Il dono di Bambinella
Empatia e Fede. Ironia e filosofia. Napoletano, romanesco, pugliese, toscano e siciliano. Poliedrico e ricco di talento. Emozione e Poesia. Clown, trampoliere, sputafuoco, equilibrista su sfera e giocoliere. L’arte e la vita. Troisi, Eduardo, De Crescenzo, Totò e Charlie Chaplin. Saggezza e presa in giro. Baritono-tenore, chitarra, pianoforte e armonica. Lino Guanciale e Antonio Milo. Cinema, teatro e televisione. Il Liceo artistisco e l’Accademia d’arte drammatica, del Teatro Bellini di Napoli. Immedesimazione e mimica facciale. Maliconico, tenero, gioioso, simpatico, comico e triste. Maurizio De Giovanni e Alessandro D’Alatri. Pura gioia e profondità. Bambinella, Ricciardi, William Shakespeare e il Premio Charlot. Personaggio e figura mistica… Quando essere artista è Il dono che alberga nell’animo umano e che, con gioia, si offre agli altri.

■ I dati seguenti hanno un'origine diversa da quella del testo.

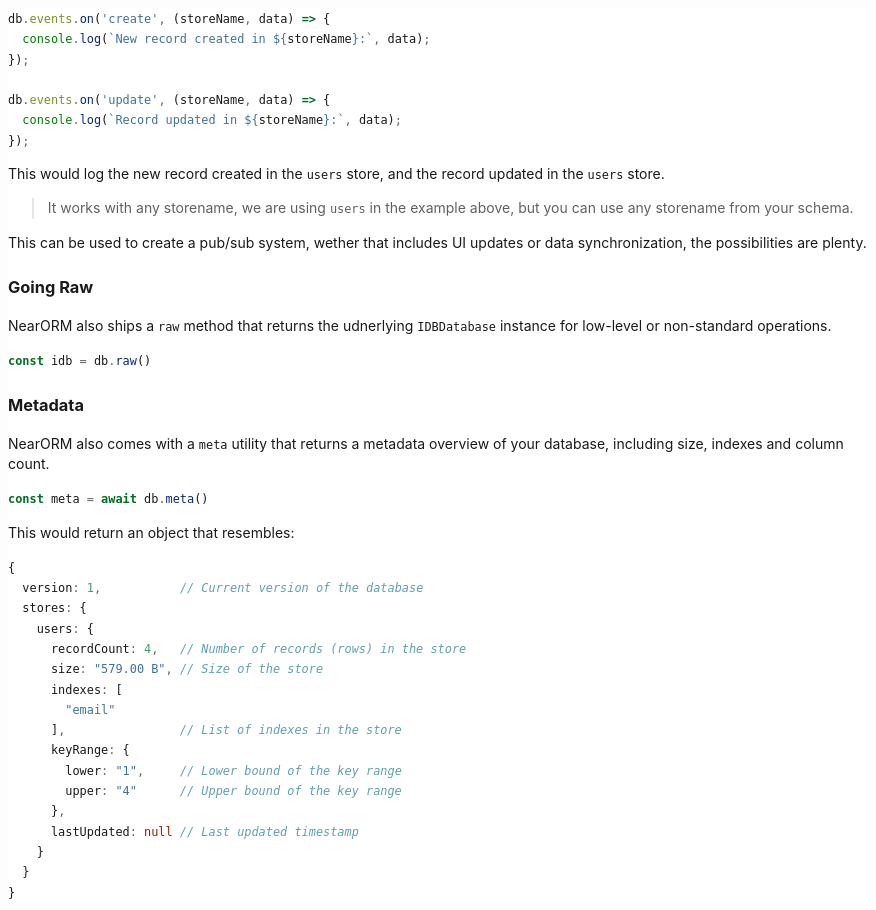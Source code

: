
 ```ts
db.events.on('create', (storeName, data) => {
  console.log(`New record created in ${storeName}:`, data);
});

db.events.on('update', (storeName, data) => {
  console.log(`Record updated in ${storeName}:`, data);
});
```

This would log the new record created in the `users` store, and the record updated in the `users` store.

> It works with any storename, we are using `users` in the example above, but you can use any storename from your schema.

This can be used to create a pub/sub system, wether that includes UI updates or data synchronization, the possibilities are plenty.

### Going Raw

NearORM also ships a `raw` method that returns the udnerlying `IDBDatabase` instance for low-level or non-standard operations.

```ts
const idb = db.raw()
```



### Metadata

NearORM also comes with a `meta` utility that returns a metadata overview of your database, including size, indexes and column count.

```ts
const meta = await db.meta()
```

This would return an object that resembles:

```ts
{ 
  version: 1,           // Current version of the database
  stores: {
    users: {
      recordCount: 4,   // Number of records (rows) in the store
      size: "579.00 B", // Size of the store
      indexes: [
        "email"
      ],                // List of indexes in the store
      keyRange: {
        lower: "1",     // Lower bound of the key range
        upper: "4"      // Upper bound of the key range
      },
      lastUpdated: null // Last updated timestamp
    }
  }
}
```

Innumerevoli aggettivi e sostantivi per dipingere una sola persona. Un uomo altruista e un attore delicato. Adriano Falivene.
Adriano è il magnifico interprete di Bambinella. Il personaggio buono e sensibile, femminello e informatore del brigadiere Raffaele Maione, Antonio Milo. Nella serie televisiva, andata in onda su Rai1, Il Commissario Ricciardi, diretta da Alessandro D’Alatri, ambientata nella Napoli degli anni ’30. E basata sui romanzi di Maurizio De Giovanni, che hanno per protagonista il commissario di polizia Luigi Alfredo Ricciardi, reso sullo schermo da Lino Guanciale.

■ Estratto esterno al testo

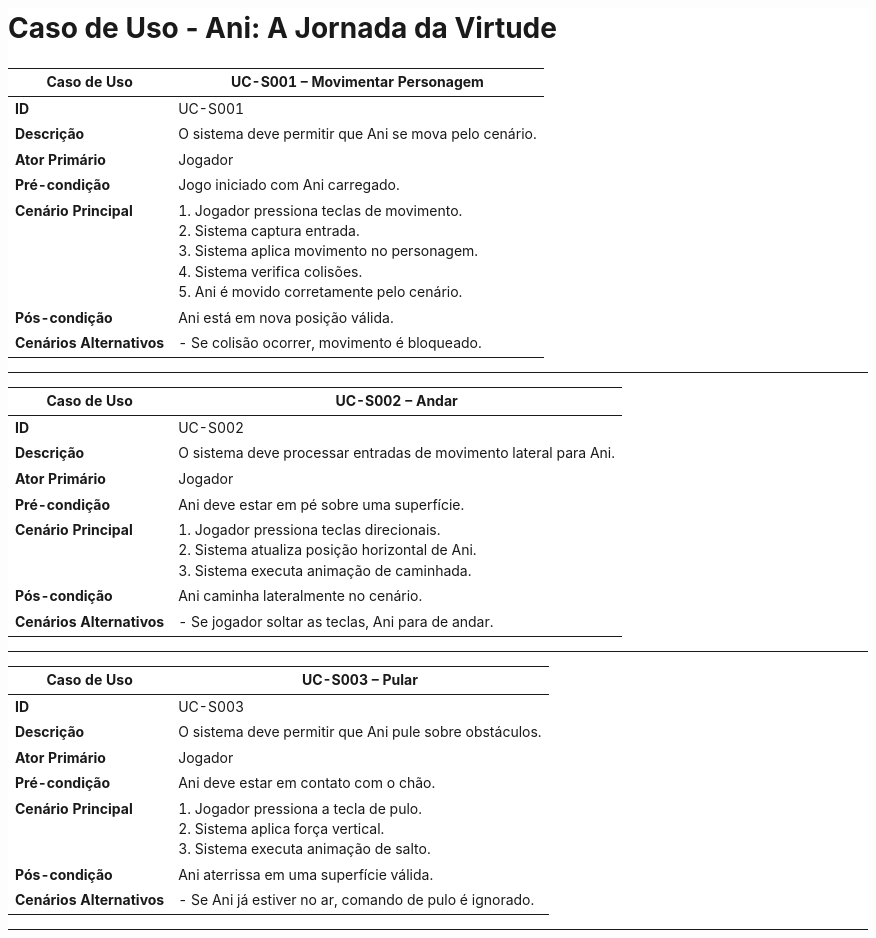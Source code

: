 # Caso de Uso - Ani: A Jornada da Virtude

| Caso de Uso | UC-S001 – Movimentar Personagem |
|-------------|---------------------------------|
| **ID** | UC-S001 |
| **Descrição** | O sistema deve permitir que Ani se mova pelo cenário. |
| **Ator Primário** | Jogador |
| **Pré-condição** | Jogo iniciado com Ani carregado. |
| **Cenário Principal** | 1. Jogador pressiona teclas de movimento.<br>2. Sistema captura entrada.<br>3. Sistema aplica movimento no personagem.<br>4. Sistema verifica colisões.<br>5. Ani é movido corretamente pelo cenário. |
| **Pós-condição** | Ani está em nova posição válida. |
| **Cenários Alternativos** | - Se colisão ocorrer, movimento é bloqueado. |

---

| Caso de Uso | UC-S002 – Andar |
|-------------|-----------------|
| **ID** | UC-S002 |
| **Descrição** | O sistema deve processar entradas de movimento lateral para Ani. |
| **Ator Primário** | Jogador |
| **Pré-condição** | Ani deve estar em pé sobre uma superfície. |
| **Cenário Principal** | 1. Jogador pressiona teclas direcionais.<br>2. Sistema atualiza posição horizontal de Ani.<br>3. Sistema executa animação de caminhada. |
| **Pós-condição** | Ani caminha lateralmente no cenário. |
| **Cenários Alternativos** | - Se jogador soltar as teclas, Ani para de andar. |

---

| Caso de Uso | UC-S003 – Pular |
|-------------|-----------------|
| **ID** | UC-S003 |
| **Descrição** | O sistema deve permitir que Ani pule sobre obstáculos. |
| **Ator Primário** | Jogador |
| **Pré-condição** | Ani deve estar em contato com o chão. |
| **Cenário Principal** | 1. Jogador pressiona a tecla de pulo.<br>2. Sistema aplica força vertical.<br>3. Sistema executa animação de salto. |
| **Pós-condição** | Ani aterrissa em uma superfície válida. |
| **Cenários Alternativos** | - Se Ani já estiver no ar, comando de pulo é ignorado. |

---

Non è stato semplice calarsi nei panni di Bambinella ma la scrittura di Maurizio (De Giovanni n.d.r.) è eccezionale e mi ha permesso di avere già nella lettura la suggestione di determinati momenti. Come di quando sta arrivando il brigadiere e si avverte già l’aleggiare di un qualcosa di straordinario e ultraterreno che sta per accadere. Bambinella è un personaggio mistico e la difficoltà è stata riportare nella carne e nelle ossa tutto quel sentimento prodigioso e sensibile di cui è sostanza.

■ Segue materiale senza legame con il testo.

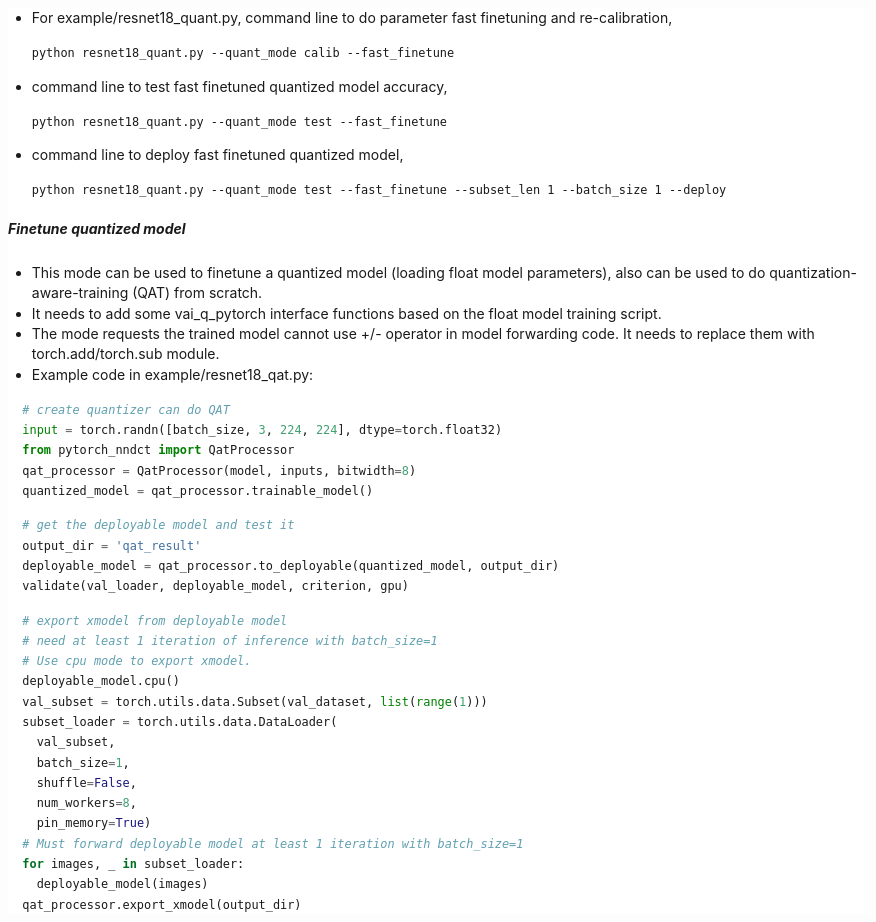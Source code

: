 - For example/resnet18_quant.py, command line to do parameter fast finetuning and re-calibration,
  ```shell
  python resnet18_quant.py --quant_mode calib --fast_finetune
  
  ```
- command line to test fast finetuned quantized model accuracy,
  ```shell
  python resnet18_quant.py --quant_mode test --fast_finetune

  ```
- command line to deploy fast finetuned quantized model,
  ```shell
  python resnet18_quant.py --quant_mode test --fast_finetune --subset_len 1 --batch_size 1 --deploy

  ```

##### Finetune quantized model
- This mode can be used to finetune a quantized model (loading float model parameters), also can be used to do quantization-aware-training (QAT) from scratch.
- It needs to add some vai_q_pytorch interface functions based on the float model training script.
- The mode requests the trained model cannot use +/- operator in model forwarding code. It needs to replace them with torch.add/torch.sub module.
- Example code in example/resnet18_qat.py:
```py
  # create quantizer can do QAT
  input = torch.randn([batch_size, 3, 224, 224], dtype=torch.float32)
  from pytorch_nndct import QatProcessor
  qat_processor = QatProcessor(model, inputs, bitwidth=8)
  quantized_model = qat_processor.trainable_model()
```
```py
  # get the deployable model and test it
  output_dir = 'qat_result'
  deployable_model = qat_processor.to_deployable(quantized_model, output_dir)
  validate(val_loader, deployable_model, criterion, gpu)
```
```py
  # export xmodel from deployable model
  # need at least 1 iteration of inference with batch_size=1 
  # Use cpu mode to export xmodel.
  deployable_model.cpu()
  val_subset = torch.utils.data.Subset(val_dataset, list(range(1)))
  subset_loader = torch.utils.data.DataLoader(
    val_subset,
    batch_size=1,
    shuffle=False,
    num_workers=8,
    pin_memory=True)
  # Must forward deployable model at least 1 iteration with batch_size=1
  for images, _ in subset_loader:
    deployable_model(images)
  qat_processor.export_xmodel(output_dir)
```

Adriano Falivene nelle vesti di Bambinella si trasfigura. L’artista diventa un oracolo. Tra buffe espressioni facciali e battibecchi col brigadiere Maione,
Con Antonio Milo ci siamo conosciuti direttamente da personaggi. Però è stato un immediato riconoscersi, quasi come se attraverso gli occhi dell’altro potevamo avere la conferma che quel fantasma stava esistendo veramente in quel momento. E’ un tipo di rapporto, questo guardarsi negli occhi e comprendersi, che ci siamo portati anche fuori dal set. Perché ci sentiamo spesso e c’è uno spirito di protezione da parte di Antonio, che io apprezzo moltissimo. Mi lascio guidare dalla sua esperienza.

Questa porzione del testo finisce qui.